After the exciting win on Saturday night, basketball fans fought the biting wind to get back to their homes. Meanwhile, a few people lingered on in Bramlage Coliseum, and some were entering even as the massive crowds were leaving.
But what would be left at Bramlage? Frankly, a mess.
Luckily, a few brave volunteers are prepared for the task of clearing out what gets left behind.
Vern Henricks, coordinator for the basketball cleanup crew and president of the Greater Manhattan Community Foundation, ensures that all parts of the stadium are attended to.
To make sure all goes well, the stadium cleaners arrive two hours after the game begins. This time, that also meant witnessing the final moments of the 66-60 win against the Baylor University Bears.
Once the crowd leaves, groups gather around Henricks as he begins to make announcements to the volunteers, starting with Reserve Officer Training Corps.
“You guys have done this before, so you know the routine,” Henricks said. Generally, over a dozen students from ROTC come to work the stadium cleanup.
The student section is the most tedious to clean, with newspaper clippings littering the seats and floor. With ROTC’s prior experience, the project is completed in an efficient manner.
Henricks was also sure to give effective instructions to those who come on an irregular basis from various student-run organizations.
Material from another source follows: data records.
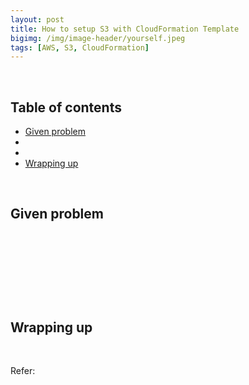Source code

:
 ```yaml
---
layout: post
title: How to setup S3 with CloudFormation Template
bigimg: /img/image-header/yourself.jpeg
tags: [AWS, S3, CloudFormation]
---
```





<br>

## Table of contents
- [Given problem](#given-problem)
- []()
- []()
- [Wrapping up](#wrapping-up)


<br>

## Given problem







<br>

## 






<br>

## 





<br>

## Wrapping up




<br>

Refer:

[]()
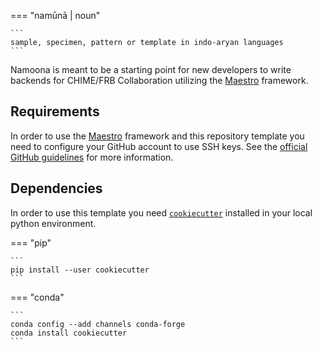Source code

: ===  "namūnā | noun"

	```
	sample, specimen, pattern or template in indo-aryan languages
	```

Namoona is meant to be a starting point for new developers to write backends for CHIME/FRB Collaboration utilizing the
[Maestro](https://github.com/CHIMEFRB/maestro) framework.

## Requirements

In order to use the [Maestro](https://github.com/CHIMEFRB/maestro) framework and this repository template you need to
configure your GitHub account to use SSH keys. See the [official GitHub guidelines](https://docs.github.com/en/github/authenticating-to-github/adding-a-new-ssh-key-to-your-github-account) for more information.


## Dependencies

In order to use this template you need [`cookiecutter`](https://cookiecutter.readthedocs.io/en/1.7.2/) installed in your local python environment.

=== "pip"
	
	```
	pip install --user cookiecutter
	```

=== "conda"
	
	```
	conda config --add channels conda-forge
	conda install cookiecutter
	```
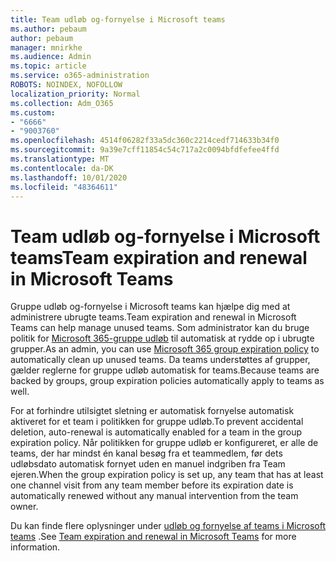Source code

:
 ```yaml
---
title: Team udløb og-fornyelse i Microsoft teams
ms.author: pebaum
author: pebaum
manager: mnirkhe
ms.audience: Admin
ms.topic: article
ms.service: o365-administration
ROBOTS: NOINDEX, NOFOLLOW
localization_priority: Normal
ms.collection: Adm_O365
ms.custom:
- "6666"
- "9003760"
ms.openlocfilehash: 4514f06282f33a5dc360c2214cedf714633b34f0
ms.sourcegitcommit: 9a39e7cff11854c54c717a2c0094bfdfefee4ffd
ms.translationtype: MT
ms.contentlocale: da-DK
ms.lasthandoff: 10/01/2020
ms.locfileid: "48364611"
---
```

# <a name="team-expiration-and-renewal-in-microsoft-teams"></a><span data-ttu-id="c3ed0-102">Team udløb og-fornyelse i Microsoft teams</span><span class="sxs-lookup"><span data-stu-id="c3ed0-102">Team expiration and renewal in Microsoft Teams</span></span>

<span data-ttu-id="c3ed0-103">Gruppe udløb og-fornyelse i Microsoft teams kan hjælpe dig med at administrere ubrugte teams.</span><span class="sxs-lookup"><span data-stu-id="c3ed0-103">Team expiration and renewal in Microsoft Teams can help manage unused teams.</span></span> <span data-ttu-id="c3ed0-104">Som administrator kan du bruge politik for  [Microsoft 365-gruppe udløb](https://docs.microsoft.com/microsoft-365/admin/create-groups/office-365-groups-expiration-policy)  til automatisk at rydde op i ubrugte grupper.</span><span class="sxs-lookup"><span data-stu-id="c3ed0-104">As an admin, you can use  [Microsoft 365 group expiration policy](https://docs.microsoft.com/microsoft-365/admin/create-groups/office-365-groups-expiration-policy)  to automatically clean up unused teams.</span></span> <span data-ttu-id="c3ed0-105">Da teams understøttes af grupper, gælder reglerne for gruppe udløb automatisk for teams.</span><span class="sxs-lookup"><span data-stu-id="c3ed0-105">Because teams are backed by groups, group expiration policies automatically apply to teams as well.</span></span>

<span data-ttu-id="c3ed0-106">For at forhindre utilsigtet sletning er automatisk fornyelse automatisk aktiveret for et team i politikken for gruppe udløb.</span><span class="sxs-lookup"><span data-stu-id="c3ed0-106">To prevent accidental deletion, auto-renewal is automatically enabled for a team in the group expiration policy.</span></span> <span data-ttu-id="c3ed0-107">Når politikken for gruppe udløb er konfigureret, er alle de teams, der har mindst én kanal besøg fra et teammedlem, før dets udløbsdato automatisk fornyet uden en manuel indgriben fra Team ejeren.</span><span class="sxs-lookup"><span data-stu-id="c3ed0-107">When the group expiration policy is set up, any team that has at least one channel visit from any team member before its expiration date is automatically renewed without any manual intervention from the team owner.</span></span>  

<span data-ttu-id="c3ed0-108">Du kan finde flere oplysninger under  [udløb og fornyelse af teams i Microsoft teams](https://docs.microsoft.com/microsoftteams/team-expiration-renewal)  .</span><span class="sxs-lookup"><span data-stu-id="c3ed0-108">See  [Team expiration and renewal in Microsoft Teams](https://docs.microsoft.com/microsoftteams/team-expiration-renewal)  for more information.</span></span>
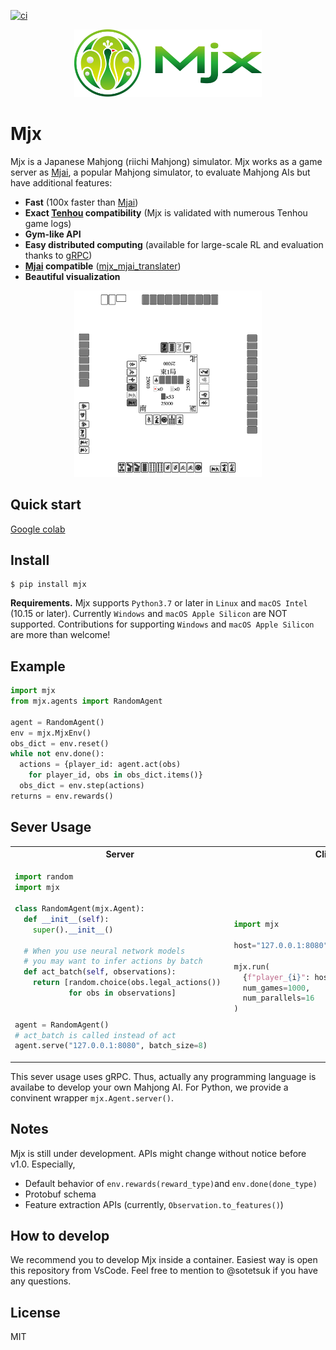 [![ci](https://github.com/mjx-project/mjx/actions/workflows/ci.yml/badge.svg)](https://github.com/mjx-project/mjx/actions/workflows/ci.yml)

<!-- 
<p align="center">
<img src="icons/1500w/png/color1/1-1_p1500.png" alt="mjx" width="150"/>
</p>
-->
<!-- 
<p align="center"> 
<img src="icons/1500w/png/color1/3_p1500.png" alt="mjx" width="200"/>
</p>
-->
<p align="center"> 
<img src="icons/SVG/2-2_svg.svg" alt="mjx" width="300"/>
</p>

# Mjx

Mjx is a Japanese Mahjong (riichi Mahjong) simulator.
Mjx works as a game server as [Mjai](https://github.com/gimite/mjai), a popular Mahjong simulator, to evaluate Mahjong AIs but have additional features:

* **Fast** (100x faster than [Mjai](https://github.com/gimite/mjai))
* **Exact [Tenhou](https://tenhou.net/) compatibility**  (Mjx is validated with numerous Tenhou game logs)
* **Gym-like API** 
* **Easy distributed computing** (available for large-scale RL and evaluation thanks to [gRPC](https://github.com/grpc/grpc))
* **[Mjai](https://github.com/gimite/mjai) compatible** ([mjx_mjai_translater](https://github.com/mjx-project/mjx_mjai_translater))
* **Beautiful visualization** 

<p align="center"> 
<img src="obs.png" alt="mjx" width="300"/>
</p>

## Quick start

[Google colab](https://colab.research.google.com/drive/1m1wOT_K2YFtuV6IO7VgWk4ilVhTKqRFU?usp=sharing)

## Install

```
$ pip install mjx
```

**Requirements.** Mjx supports `Python3.7` or later in `Linux` and `macOS Intel` (10.15 or later).
Currently `Windows` and `macOS Apple Silicon` are NOT supported.
Contributions for supporting `Windows` and `macOS Apple Silicon` are more than welcome!

## Example

```py
import mjx
from mjx.agents import RandomAgent

agent = RandomAgent()
env = mjx.MjxEnv()
obs_dict = env.reset()
while not env.done():
  actions = {player_id: agent.act(obs)
    for player_id, obs in obs_dict.items()}
  obs_dict = env.step(actions)
returns = env.rewards()
```

## Sever Usage

<table>
<tr><th>Server</th><th>Client</th></tr>

<tr>
<td>

```py
import random
import mjx

class RandomAgent(mjx.Agent):
  def __init__(self):
    super().__init__()

  # When you use neural network models
  # you may want to infer actions by batch
  def act_batch(self, observations):
    return [random.choice(obs.legal_actions()) 
            for obs in observations]


agent = RandomAgent()
# act_batch is called instead of act
agent.serve("127.0.0.1:8080", batch_size=8)
```

</td>
<td>

```py

import mjx

host="127.0.0.1:8080"

mjx.run(
  {f"player_{i}": host for i in range(4)},
  num_games=1000,
  num_parallels=16
)
```

</td>
</tr>
</table>

This sever usage uses gRPC. Thus, actually any programming language is availabe to develop your own Mahjong AI.
For Python, we provide a convinent wrapper `mjx.Agent.server()`.

## Notes

Mjx is still under development. APIs might change without notice before v1.0.
Especially,

* Default behavior of `env.rewards(reward_type)`and `env.done(done_type)`
* Protobuf schema
* Feature extraction APIs (currently, `Observation.to_features()`)


## How to develop
We recommend you to develop Mjx inside a container.
Easiest way is open this repository from VsCode.
Feel free to mention to @sotetsuk if you have any questions.

## License

MIT
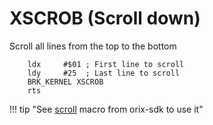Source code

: # XSCROB (Scroll down)

Scroll all lines from the top to the bottom

```ca65
    ldx     #$01 ; First line to scroll
    ldy     #25  ; Last line to scroll
    BRK_KERNEL XSCROB
    rts
```

!!! tip "See [scroll](../../developper_manual/orixsdk_macros/scroll) macro from orix-sdk to use it"

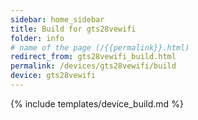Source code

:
 ```yaml
---
sidebar: home_sidebar
title: Build for gts28vewifi
folder: info
# name of the page (/{{permalink}}.html)
redirect_from: gts28vewifi_build.html
permalink: /devices/gts28vewifi/build
device: gts28vewifi
---
```

{% include templates/device_build.md %}
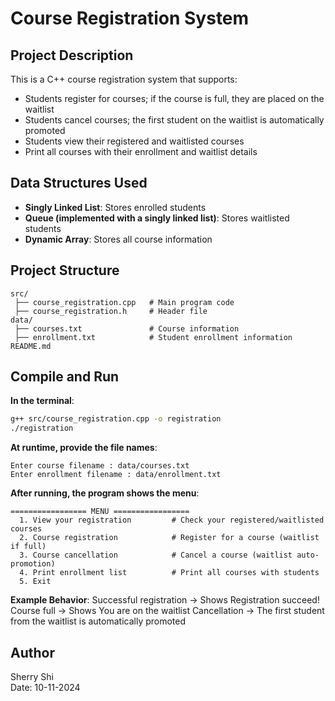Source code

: # Course Registration System

## Project Description
This is a C++ course registration system that supports:
- Students register for courses; if the course is full, they are placed on the waitlist
- Students cancel courses; the first student on the waitlist is automatically promoted
- Students view their registered and waitlisted courses
- Print all courses with their enrollment and waitlist details

## Data Structures Used
- **Singly Linked List**: Stores enrolled students  
- **Queue (implemented with a singly linked list)**: Stores waitlisted students  
- **Dynamic Array**: Stores all course information  

## Project Structure
```text
src/
 ├── course_registration.cpp   # Main program code
 ├── course_registration.h     # Header file
data/
 ├── courses.txt               # Course information
 ├── enrollment.txt            # Student enrollment information
README.md
```
## Compile and Run
**In the terminal**:
```bash
g++ src/course_registration.cpp -o registration
./registration
```
**At runtime, provide the file names**:
```text
Enter course filename : data/courses.txt
Enter enrollment filename : data/enrollment.txt
```
**After running, the program shows the menu**:
```text
================= MENU =================
  1. View your registration         # Check your registered/waitlisted courses
  2. Course registration            # Register for a course (waitlist if full)
  3. Course cancellation            # Cancel a course (waitlist auto-promotion)
  4. Print enrollment list          # Print all courses with students
  5. Exit
```
**Example Behavior**:
Successful registration → Shows Registration succeed!
Course full → Shows You are on the waitlist
Cancellation → The first student from the waitlist is automatically promoted

## Author  
Sherry Shi  
Date: 10-11-2024
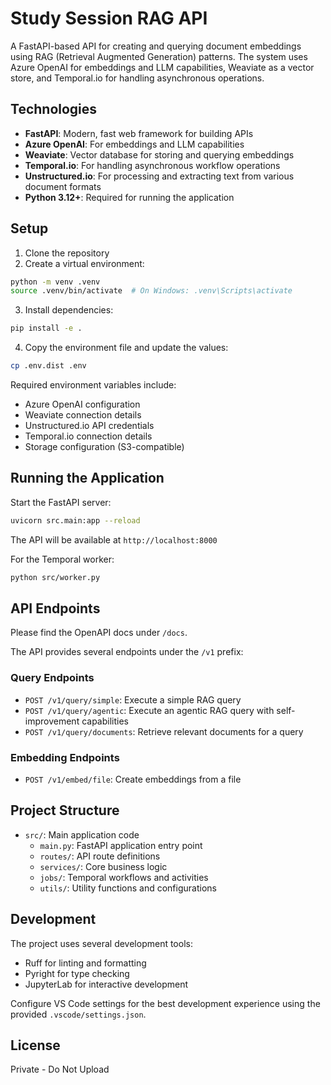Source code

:# Study Session RAG API

A FastAPI-based API for creating and querying document embeddings using RAG (Retrieval Augmented Generation) patterns. The system uses Azure OpenAI for embeddings and LLM capabilities, Weaviate as a vector store, and Temporal.io for handling asynchronous operations.

## Technologies

- **FastAPI**: Modern, fast web framework for building APIs
- **Azure OpenAI**: For embeddings and LLM capabilities
- **Weaviate**: Vector database for storing and querying embeddings
- **Temporal.io**: For handling asynchronous workflow operations
- **Unstructured.io**: For processing and extracting text from various document formats
- **Python 3.12+**: Required for running the application

## Setup

1. Clone the repository
2. Create a virtual environment:

```bash
python -m venv .venv
source .venv/bin/activate  # On Windows: .venv\Scripts\activate
```

3. Install dependencies:

```bash
pip install -e .
```

4. Copy the environment file and update the values:

```bash
cp .env.dist .env
```

Required environment variables include:

- Azure OpenAI configuration
- Weaviate connection details
- Unstructured.io API credentials
- Temporal.io connection details
- Storage configuration (S3-compatible)

## Running the Application

Start the FastAPI server:

```bash
uvicorn src.main:app --reload
```

The API will be available at `http://localhost:8000`

For the Temporal worker:

```bash
python src/worker.py
```

## API Endpoints

Please find the OpenAPI docs under `/docs`.

The API provides several endpoints under the `/v1` prefix:

### Query Endpoints

- `POST /v1/query/simple`: Execute a simple RAG query
- `POST /v1/query/agentic`: Execute an agentic RAG query with self-improvement capabilities
- `POST /v1/query/documents`: Retrieve relevant documents for a query

### Embedding Endpoints

- `POST /v1/embed/file`: Create embeddings from a file

## Project Structure

- `src/`: Main application code
  - `main.py`: FastAPI application entry point
  - `routes/`: API route definitions
  - `services/`: Core business logic
  - `jobs/`: Temporal workflows and activities
  - `utils/`: Utility functions and configurations

## Development

The project uses several development tools:

- Ruff for linting and formatting
- Pyright for type checking
- JupyterLab for interactive development

Configure VS Code settings for the best development experience using the provided `.vscode/settings.json`.

## License

Private - Do Not Upload
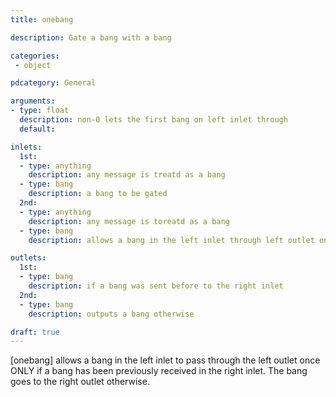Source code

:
 ```yaml
---
title: onebang

description: Gate a bang with a bang

categories:
 - object

pdcategory: General

arguments:
- type: float
  description: non-0 lets the first bang on left inlet through
  default:

inlets:
  1st:
  - type: anything
    description: any message is treatd as a bang
  - type: bang
    description: a bang to be gated
  2nd:
  - type: anything
    description: any message is toreatd as a bang
  - type: bang
    description: allows a bang in the left inlet through left outlet once

outlets:
  1st:
  - type: bang
    description: if a bang was sent before to the right inlet
  2nd:
  - type: bang
    description: outputs a bang otherwise

draft: true
---
```


[onebang] allows a bang in the left inlet to pass through the left outlet once ONLY if a bang has been previously received in the right inlet. The bang goes to the right outlet otherwise.
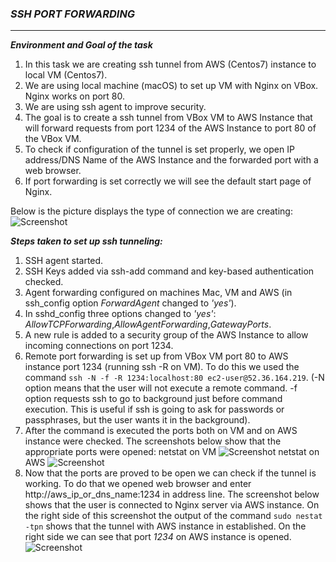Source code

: ### ***SSH PORT FORWARDING*** ###
-------

***Environment and Goal of the task***
1. In this task we are creating ssh tunnel from AWS (Centos7) instance to local VM (Centos7). 
2. We are using local machine (macOS) to set up VM with Nginx on VBox. Nginx works on port 80.
3. We are using ssh agent to improve security.
4. The goal is to create a ssh tunnel from VBox VM to AWS Instance that will forward requests from port 1234 of the AWS Instance to port 80 of the VBox VM.
5. To check if configuration of the tunnel is set properly, we open IP address/DNS Name of the AWS Instance and the forwarded port with a web browser.
6. If port forwarding is set correctly we will see the default start page of Nginx.

Below is the picture displays the type of connection we are creating:
![Screenshot](https://github.com/irynadiudiuk/Linux_Fundamentals/blob/master/SSH_Tunneling/eeee.png)

***Steps taken to set up ssh tunneling:***

1. SSH agent started.
2. SSH Keys added via ssh-add command and key-based authentication checked.
3. Agent forwarding configured on machines Mac, VM and AWS (in ssh_config option *ForwardAgent* changed to _'yes'_).
4. In sshd_config three options changed to _'yes'_: *AllowTCPForwarding*,*AllowAgentForwarding*,*GatewayPorts*.
5. A new rule is added to a security group of the AWS Instance to allow incoming connections on port 1234.
6. Remote port forwarding is set up from VBox VM port 80 to AWS instance port 1234 (running ssh -R on VM).
To do this we used the command ```ssh -N -f -R 1234:localhost:80 ec2-user@52.36.164.219```.
(-N option means that the user will not execute a remote command.
-f option requests ssh to go to background just before command execution. This is useful if ssh is going to ask for passwords or passphrases, but the user wants it in the background).
8. After the command is executed the ports both on VM and on AWS instance were checked. The screenshots below show that the appropriate ports were opened:
netstat on VM
![Screenshot](https://github.com/irynadiudiuk/Linux_Fundamentals/blob/master/SSH_Tunneling/vm.png) 
netstat on AWS
![Screenshot](https://github.com/irynadiudiuk/Linux_Fundamentals/blob/master/SSH_Tunneling/ec2.png) 
9.  Now that the ports are proved to be open we can check if the tunnel is working. To do that we opened web browser and enter http://aws_ip_or_dns_name:1234 in address line.
The screenshot below shows that the user is connected to Nginx server via AWS instance. On the right side of this screenshot the output of the command ```sudo nestat -tpn``` shows that the tunnel with AWS instance in established. On the right side we can see that port _1234_ on AWS instance is opened.
![Screenshot](https://github.com/irynadiudiuk/Linux_Fundamentals/blob/master/SSH_Tunneling/Screen%20Shot%202017-08-20%20at%2012.45.57.png)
Each of these students takes their own section.
Once the volunteers have been assigned a section, they grab sturdy trash bags to pick up various large containers, generally cups, water bottles, popcorn bags and napkins.
“If there’s liquid in the cups, don’t worry about them,” Henricks instructed. “We will have guys to dump them out. Just put them on the aisles, and we will do the rest.”
Next, students sweep the seats. In the student section, mostly newspaper is swept up. For the rest, it is excess popcorn. This is the most tedious portion of the project, but also gives the students a simple enough task to entertain themselves with music or podcasts.
Finally, once the seats are swept, the mopping begins.p
Throughout the process, volunteers have learned how to make the experience more enjoyable and sociable. For example, two cleaners may mop with each other, where one person completes the odd rows while their neighbor completes the even.
“It’s about the community,” Evan Heronemus, senior in civil engineering, said. “It can bond people together, doing something for the organization they are a part of.”